I tell people this secret all the time and they laugh, or occasionally nod in agreement. Then I explain that Drew and I have found
the secret to a happy marriage
and they realize I’m serious–and they stop to consider it.
Before I tell you, there’s a story you need to hear.
I had guy best friends as a teenager and young adult but only one boyfriend before I met my husband.
The ex-boyfriend is a really terrific guy and we remain in touch 16 years later.
On the night he broke up with me, I knew he was either going to propose or dump me and once we broke up, I felt relieved. Afterward, we spent hours talking and hanging out then parted ways that night with a resignation that it was for the best. A few days later, I drove him to the airport and demanded that he tell me why he broke up with me.

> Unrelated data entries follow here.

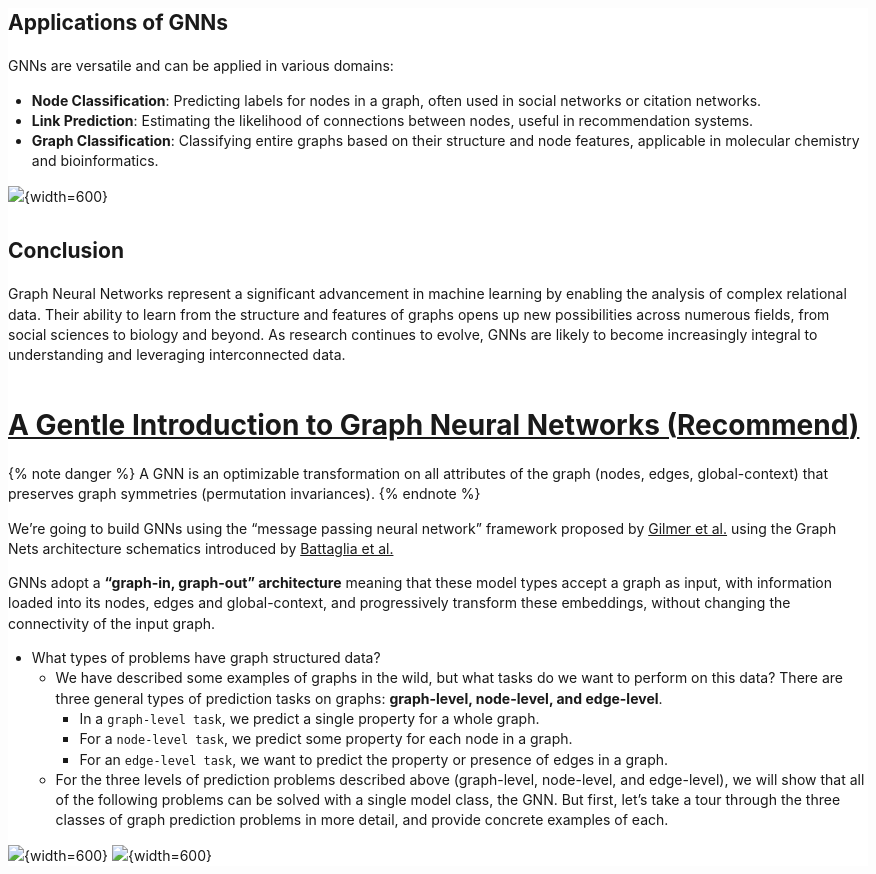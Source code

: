 ## Applications of GNNs

GNNs are versatile and can be applied in various domains:

- **Node Classification**: Predicting labels for nodes in a graph, often used in social networks or citation networks.
- **Link Prediction**: Estimating the likelihood of connections between nodes, useful in recommendation systems.
- **Graph Classification**: Classifying entire graphs based on their structure and node features, applicable in molecular chemistry and bioinformatics.

![](https://i.imgur.com/9cs4ilH.png){width=600}

## Conclusion

Graph Neural Networks represent a significant advancement in machine learning by enabling the analysis of complex relational data. Their ability to learn from the structure and features of graphs opens up new possibilities across numerous fields, from social sciences to biology and beyond. As research continues to evolve, GNNs are likely to become increasingly integral to understanding and leveraging interconnected data.

# [A Gentle Introduction to Graph Neural Networks (**Recommend**)](https://distill.pub/2021/gnn-intro/)

{% note danger %}
A GNN is an optimizable transformation on all attributes of the graph (nodes, edges, global-context) that preserves graph symmetries (permutation invariances). 
{% endnote %}

We’re going to build GNNs using the “message passing neural network” framework proposed by [Gilmer et al.](https://proceedings.mlr.press/v70/gilmer17a/gilmer17a.pdf) using the Graph Nets architecture schematics introduced by [Battaglia et al.](https://www.researchgate.net/profile/Andrea-Tacchetti/publication/325557043_Relational_inductive_biases_deep_learning_and_graph_networks/links/5cd0ad38299bf14d957cca5c/Relational-inductive-biases-deep-learning-and-graph-networks.pdf)

GNNs adopt a **“graph-in, graph-out” architecture** meaning that these model types accept a graph as input, with information loaded into its nodes, edges and global-context, and progressively transform these embeddings, without changing the connectivity of the input graph.

- What types of problems have graph structured data?
  - We have described some examples of graphs in the wild, but what tasks do we want to perform on this data? There are three general types of prediction tasks on graphs: **graph-level, node-level, and edge-level**.
    - In a `graph-level task`, we predict a single property for a whole graph. 
    - For a `node-level task`, we predict some property for each node in a graph.
    - For an `edge-level task`, we want to predict the property or presence of edges in a graph.
  - For the three levels of prediction problems described above (graph-level, node-level, and edge-level), we will show that all of the following problems can be solved with a single model class, the GNN. But first, let’s take a tour through the three classes of graph prediction problems in more detail, and provide concrete examples of each.

![](https://i.imgur.com/lTzKFu6.png){width=600}
![](https://i.imgur.com/QzUIet1.png){width=600}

I love to study human behavior and consider myself something of a relationship expert so I wanted the truth. In his explanation, he told me,
“You’re only 80% of what I’m looking for.”
I appreciated his candor.
When I told my girlfriends this, they were livid. “Why 80%?! Why not 99%?!”

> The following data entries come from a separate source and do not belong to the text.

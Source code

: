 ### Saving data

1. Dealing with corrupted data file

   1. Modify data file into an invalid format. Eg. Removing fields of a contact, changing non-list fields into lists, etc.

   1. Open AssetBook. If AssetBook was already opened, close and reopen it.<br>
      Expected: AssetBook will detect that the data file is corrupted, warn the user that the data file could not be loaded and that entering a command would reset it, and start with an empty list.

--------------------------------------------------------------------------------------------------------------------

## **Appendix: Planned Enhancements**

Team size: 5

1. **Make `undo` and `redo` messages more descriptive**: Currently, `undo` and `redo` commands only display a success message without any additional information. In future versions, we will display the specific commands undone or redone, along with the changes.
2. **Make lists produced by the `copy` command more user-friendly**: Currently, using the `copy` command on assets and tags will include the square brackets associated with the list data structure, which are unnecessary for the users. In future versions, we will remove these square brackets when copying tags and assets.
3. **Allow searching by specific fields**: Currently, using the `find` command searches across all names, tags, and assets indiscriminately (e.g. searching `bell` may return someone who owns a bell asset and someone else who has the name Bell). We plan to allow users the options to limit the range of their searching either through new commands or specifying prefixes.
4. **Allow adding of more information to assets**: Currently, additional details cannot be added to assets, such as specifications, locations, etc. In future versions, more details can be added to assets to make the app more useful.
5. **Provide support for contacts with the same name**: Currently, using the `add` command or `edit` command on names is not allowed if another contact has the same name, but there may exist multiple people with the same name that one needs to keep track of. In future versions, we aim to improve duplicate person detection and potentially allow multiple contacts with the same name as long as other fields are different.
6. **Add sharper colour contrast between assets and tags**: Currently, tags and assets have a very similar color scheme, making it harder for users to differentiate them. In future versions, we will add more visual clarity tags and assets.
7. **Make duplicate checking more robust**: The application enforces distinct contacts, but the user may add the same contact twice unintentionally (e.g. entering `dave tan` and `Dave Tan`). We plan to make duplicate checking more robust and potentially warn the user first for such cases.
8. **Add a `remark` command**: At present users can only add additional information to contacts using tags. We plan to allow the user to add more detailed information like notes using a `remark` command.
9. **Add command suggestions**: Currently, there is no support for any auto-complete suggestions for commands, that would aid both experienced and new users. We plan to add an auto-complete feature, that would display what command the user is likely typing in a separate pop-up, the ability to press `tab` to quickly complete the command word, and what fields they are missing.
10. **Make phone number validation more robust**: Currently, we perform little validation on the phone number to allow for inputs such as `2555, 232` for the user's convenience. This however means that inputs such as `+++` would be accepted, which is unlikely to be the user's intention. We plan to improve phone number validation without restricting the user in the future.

In comparison, my guy friends shrugged and said, “If you’re talking batting averages, that’s pretty good.”
Fast forward to 2001 when my college friend Sarah, a fellow Resident Adviser and the best friend of my roommate, took me with her on Thanksgiving break to introduce me to her brother, Drew. We hit it off and in the weeks that followed, logged a lot of instant messaging conversations and phone conversations. During one in particular, we got to talking about what we were looking for in a future spouse. Drew said,
“I just want to find a girl who has about 80% of what I’m looking for.”

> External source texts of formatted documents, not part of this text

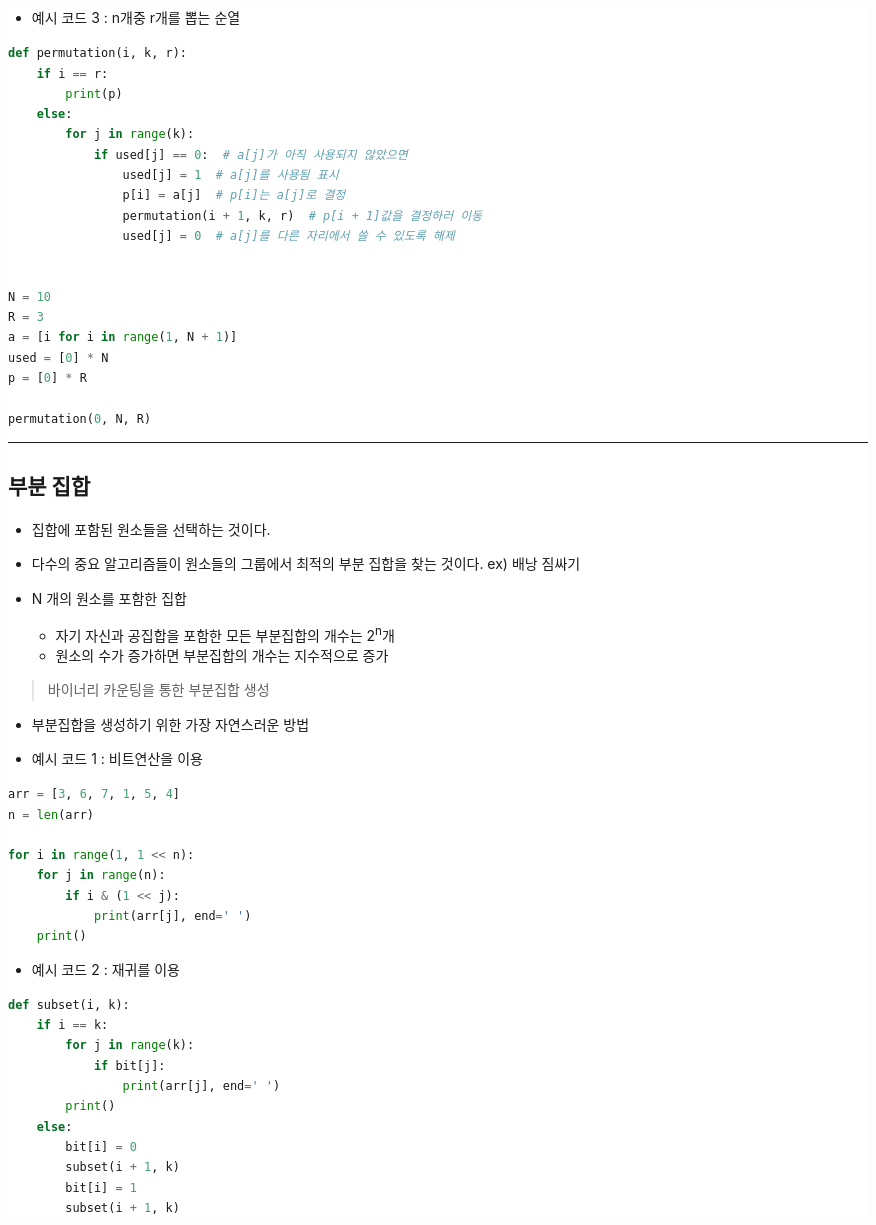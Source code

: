 - 예시 코드 3 : n개중 r개를 뽑는 순열

```python
def permutation(i, k, r):
    if i == r:
        print(p)
    else:
        for j in range(k):
            if used[j] == 0:  # a[j]가 아직 사용되지 않았으면
                used[j] = 1  # a[j]를 사용됨 표시
                p[i] = a[j]  # p[i]는 a[j]로 결정
                permutation(i + 1, k, r)  # p[i + 1]값을 결정하러 이동
                used[j] = 0  # a[j]를 다른 자리에서 쓸 수 있도록 해제


N = 10
R = 3
a = [i for i in range(1, N + 1)]
used = [0] * N
p = [0] * R

permutation(0, N, R)
```

---

## 부분 집합

- 집합에 포함된 원소들을 선택하는 것이다.

- 다수의 중요 알고리즘들이 원소들의 그룹에서 최적의 부분 집합을 찾는 것이다. ex) 배낭 짐싸기

- N 개의 원소를 포함한 집합
  - 자기 자신과 공집합을 포함한 모든 부분집합의 개수는 2<sup>n</sup>개
  - 원소의 수가 증가하면 부분집합의 개수는 지수적으로 증가

> 바이너리 카운팅을 통한 부분집합 생성

- 부분집합을 생성하기 위한 가장 자연스러운 방법

- 예시 코드 1 : 비트연산을 이용

```python
arr = [3, 6, 7, 1, 5, 4]
n = len(arr)

for i in range(1, 1 << n):
    for j in range(n):
        if i & (1 << j):
            print(arr[j], end=' ')
    print()
```

- 예시 코드 2 : 재귀를 이용

```python
def subset(i, k):
    if i == k:
        for j in range(k):
            if bit[j]:
                print(arr[j], end=' ')
        print()
    else:
        bit[i] = 0
        subset(i + 1, k)
        bit[i] = 1
        subset(i + 1, k)


```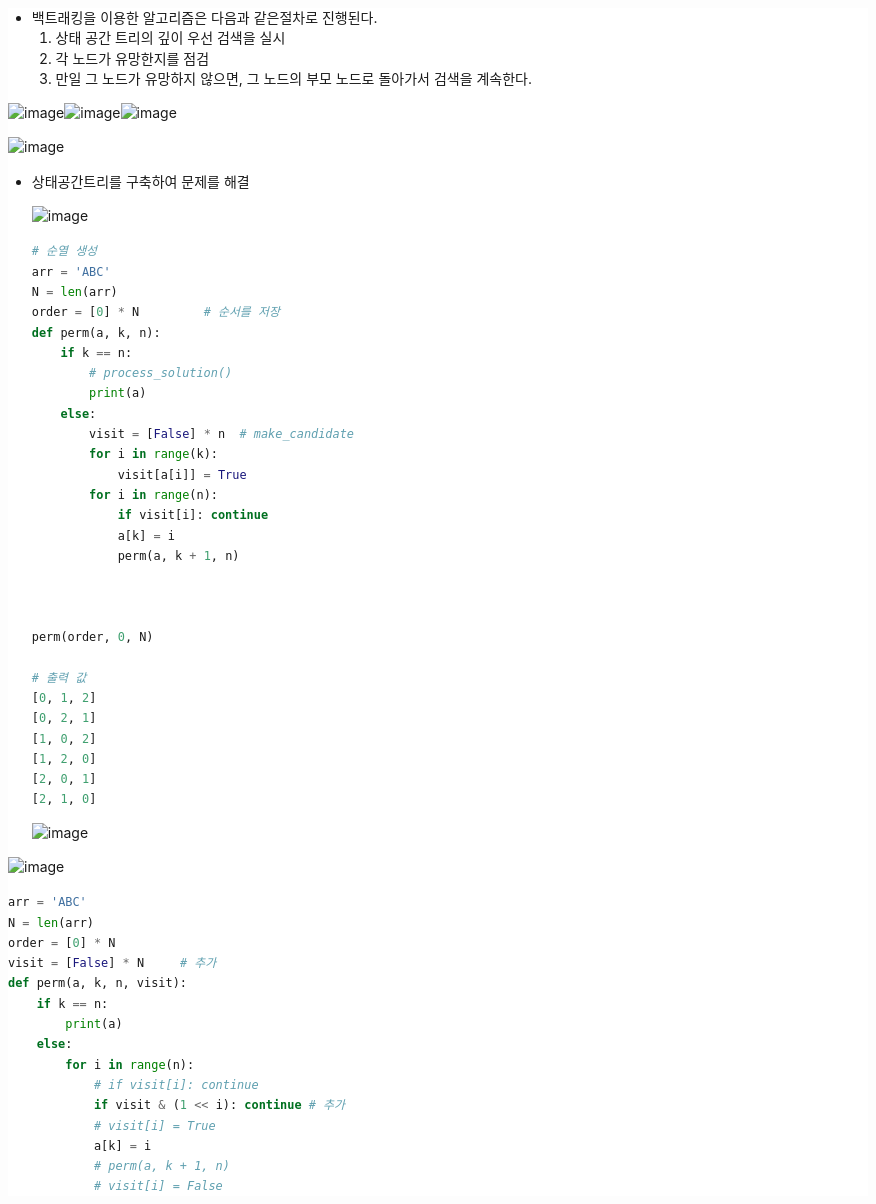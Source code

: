 - 백트래킹을 이용한 알고리즘은 다음과 같은절차로 진행된다.
  1. 상태 공간 트리의 깊이 우선 검색을 실시
  2. 각 노드가 유망한지를 점검
  3. 만일 그 노드가 유망하지 않으면, 그 노드의 부모 노드로 돌아가서 검색을 계속한다.

![image](https://user-images.githubusercontent.com/52684457/65402740-34999e00-de0b-11e9-968f-c131b96ee3dd.png)![image](https://user-images.githubusercontent.com/52684457/65402749-411df680-de0b-11e9-92f2-278c8d6780cb.png)![image](https://user-images.githubusercontent.com/52684457/65402758-4e3ae580-de0b-11e9-9e9c-c0265336a2db.png)

![image](https://user-images.githubusercontent.com/52684457/65402849-dd47fd80-de0b-11e9-881d-2eb83ecdae37.png)

- 상태공간트리를 구축하여 문제를 해결

  ![image](https://user-images.githubusercontent.com/52684457/65403154-99ee8e80-de0d-11e9-9dc1-459ddeadacb4.png)

  ```python
  # 순열 생성
  arr = 'ABC'
  N = len(arr)
  order = [0] * N         # 순서를 저장
  def perm(a, k, n):
      if k == n:
          # process_solution()
          print(a)
      else:
          visit = [False] * n  # make_candidate
          for i in range(k):
              visit[a[i]] = True
          for i in range(n):
              if visit[i]: continue
              a[k] = i
              perm(a, k + 1, n)
  
  
  
  perm(order, 0, N)
  
  # 출력 값
  [0, 1, 2]
  [0, 2, 1]
  [1, 0, 2]
  [1, 2, 0]
  [2, 0, 1]
  [2, 1, 0]
  ```

  ![image](https://user-images.githubusercontent.com/52684457/65403184-bc80a780-de0d-11e9-8b39-2da46734e786.png)



![image](https://user-images.githubusercontent.com/52684457/65403279-d326fe80-de0d-11e9-88f9-09fb624e381b.png)

```python
arr = 'ABC'
N = len(arr)
order = [0] * N
visit = [False] * N     # 추가
def perm(a, k, n, visit):
    if k == n:
        print(a)
    else:
        for i in range(n):
            # if visit[i]: continue
            if visit & (1 << i): continue # 추가
            # visit[i] = True
            a[k] = i
            # perm(a, k + 1, n)
            # visit[i] = False
```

I almost fell out of my bunk bed.
I thought, “I can sooooo be your 80% woman.”
Who wants to try to live up to 100% of someone’s standards?? Not me! I was looking for an 80% guy, too.
Drew wasn’t my “type,” at least not initially. He didn’t look the part–he’s blonde, fair-skinned and has greenish gray eyes unlike my typical tall, dark and handsome type. He was also much smarter, sweeter and more affectionate. He didn’t need any work. He was a real man.
One thing we liked about each other initially was that we were both living our own lives, working on being our best selves and pursuing our own passions and interests–not just waiting on “the one” to complete us. Drew knew I wasn’t looking for a man to make me happy–I just wanted a man to do life with and have a family with, someone easy on the eyes who would protect me and support me. Anything beyond that would be gravy.
So what’s our secret to a happy marriage?
A marriage built on low expectations.
Do we expect each other to be faithful, to give 100% to our relationship, to come home every night, to stick together for better or for worse? Absolutely.
But extravagant gestures, impromptu getaways, even consistent date nights…those are the proverbial icing on the cupcake.
My husband works hard and gives so much to our family. He sometimes apologizes for not having more to give and I remind him, “I’m just glad you keep coming home every night.” He doesn’t believe me but truly, that’s all I expect. Anything beyond that is a bonus. I don’t pressure him to wash my car every weekend, plan romantic date nights or woo me. When it happens (and it does–a lot), I’m thrilled but I don’t expect it.
If he doesn’t pull out all the stops for Valentine’s Day or our anniversary, it’s easy to shrug it off because I don’t expect more than a card and a hug.
When I’m busy with projects and deadlines and he’s going to bed early and getting up early every day, we fit in an episode of The Office and are happy with the time we get. If one of us gets stuck with all the kid duties for a period of time, it’s no big deal.
We hold each other to high standards but we don’t hold each other to unrealistic expectations.
This Thanksgiving will mark 14 years since we met and I can honestly say that every year, it keeps getting better.